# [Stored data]
● ● ●

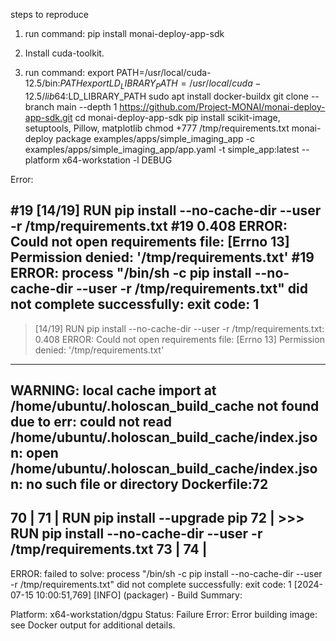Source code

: steps to reproduce

1. run command:
pip install monai-deploy-app-sdk

2. Install cuda-toolkit.

3. run command:
export PATH=/usr/local/cuda-12.5/bin:$PATH
export LD_LIBRARY_PATH=/usr/local/cuda-12.5/lib64:$LD_LIBRARY_PATH
sudo apt install docker-buildx
git clone --branch main --depth 1 https://github.com/Project-MONAI/monai-deploy-app-sdk.git
cd monai-deploy-app-sdk
pip install scikit-image, setuptools, Pillow, matplotlib
chmod +777 /tmp/requirements.txt
monai-deploy package examples/apps/simple_imaging_app -c examples/apps/simple_imaging_app/app.yaml -t simple_app:latest --platform x64-workstation -l DEBUG

Error:

#19 [14/19] RUN pip install --no-cache-dir --user -r /tmp/requirements.txt
#19 0.408 ERROR: Could not open requirements file: [Errno 13] Permission denied: '/tmp/requirements.txt'
#19 ERROR: process "/bin/sh -c pip install --no-cache-dir --user -r /tmp/requirements.txt" did not complete successfully: exit code: 1
------
 > [14/19] RUN pip install --no-cache-dir --user -r /tmp/requirements.txt:
0.408 ERROR: Could not open requirements file: [Errno 13] Permission denied: '/tmp/requirements.txt'
------
WARNING: local cache import at /home/ubuntu/.holoscan_build_cache not found due to err: could not read /home/ubuntu/.holoscan_build_cache/index.json: open /home/ubuntu/.holoscan_build_cache/index.json: no such file or directory
Dockerfile:72
--------------------
  70 |
  71 |     RUN pip install --upgrade pip
  72 | >>> RUN pip install --no-cache-dir --user -r /tmp/requirements.txt
  73 |
  74 |
--------------------
ERROR: failed to solve: process "/bin/sh -c pip install --no-cache-dir --user -r /tmp/requirements.txt" did not complete successfully: exit code: 1
[2024-07-15 10:00:51,769] [INFO] (packager) - Build Summary:

Platform: x64-workstation/dgpu
    Status: Failure
    Error:  Error building image: see Docker output for additional details.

● ● ●

# [Your objective]
Above are records to transcribe exactly; leave their pictures out.

# [Solved problem]
Source code

: steps to reproduce

1. run command:
pip install monai-deploy-app-sdk

2. Install cuda-toolkit.

3. run command:
export PATH=/usr/local/cuda-12.5/bin:$PATH
export LD_LIBRARY_PATH=/usr/local/cuda-12.5/lib64:$LD_LIBRARY_PATH
sudo apt install docker-buildx
git clone --branch main --depth 1 https://github.com/Project-MONAI/monai-deploy-app-sdk.git
cd monai-deploy-app-sdk
pip install scikit-image, setuptools, Pillow, matplotlib
chmod +777 /tmp/requirements.txt
monai-deploy package examples/apps/simple_imaging_app -c examples/apps/simple_imaging_app/app.yaml -t simple_app:latest --platform x64-workstation -l DEBUG

Error:

#19 [14/19] RUN pip install --no-cache-dir --user -r /tmp/requirements.txt
#19 0.408 ERROR: Could not open requirements file: [Errno 13] Permission denied: '/tmp/requirements.txt'
#19 ERROR: process "/bin/sh -c pip install --no-cache-dir --user -r /tmp/requirements.txt" did not complete successfully: exit code: 1
------
 > [14/19] RUN pip install --no-cache-dir --user -r /tmp/requirements.txt:
0.408 ERROR: Could not open requirements file: [Errno 13] Permission denied: '/tmp/requirements.txt'
------
WARNING: local cache import at /home/ubuntu/.holoscan_build_cache not found due to err: could not read /home/ubuntu/.holoscan_build_cache/index.json: open /home/ubuntu/.holoscan_build_cache/index.json: no such file or directory
Dockerfile:72
--------------------
  70 |
  71 |     RUN pip install --upgrade pip
  72 | >>> RUN pip install --no-cache-dir --user -r /tmp/requirements.txt
  73 |
  74 |
--------------------
ERROR: failed to solve: process "/bin/sh -c pip install --no-cache-dir --user -r /tmp/requirements.txt" did not complete successfully: exit code: 1
[2024-07-15 10:00:51,769] [INFO] (packager) - Build Summary:

Platform: x64-workstation/dgpu
    Status: Failure
    Error:  Error building image: see Docker output for additional details.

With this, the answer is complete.